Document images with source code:
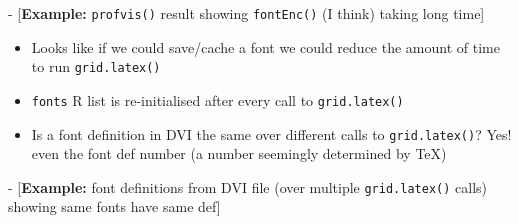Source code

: \documentclass[]{article}
\begin{document}
- {[}\textbf{Example:} \texttt{profvis()} result showing
\texttt{fontEnc()} (I think) taking long time{]}

\begin{itemize}
\item
  Looks like if we could save/cache a font we could reduce the amount of
  time to run \texttt{grid.latex()}
\item
  \texttt{fonts} R list is re-initialised after every call to
  \texttt{grid.latex()}
\item
  Is a font definition in DVI the same over different calls to
  \texttt{grid.latex()}? Yes! even the font def number (a number
  seemingly determined by TeX)
\end{itemize}

- {[}\textbf{Example:} font definitions from DVI file (over multiple
\texttt{grid.latex()} calls) showing same fonts have same def{]}
\end{document}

*What you are asked to do*.
In your copy, restate the data above word for word but leave out any picture.

*Result for this task*.
Source code

: \documentclass[]{article}
\begin{document}
- {[}\textbf{Example:} \texttt{profvis()} result showing
\texttt{fontEnc()} (I think) taking long time{]}

\begin{itemize}
\item
  Looks like if we could save/cache a font we could reduce the amount of
  time to run \texttt{grid.latex()}
\item
  \texttt{fonts} R list is re-initialised after every call to
  \texttt{grid.latex()}
\item
  Is a font definition in DVI the same over different calls to
  \texttt{grid.latex()}? Yes! even the font def number (a number
  seemingly determined by TeX)
\end{itemize}

- {[}\textbf{Example:} font definitions from DVI file (over multiple
\texttt{grid.latex()} calls) showing same fonts have same def{]}
\end{document}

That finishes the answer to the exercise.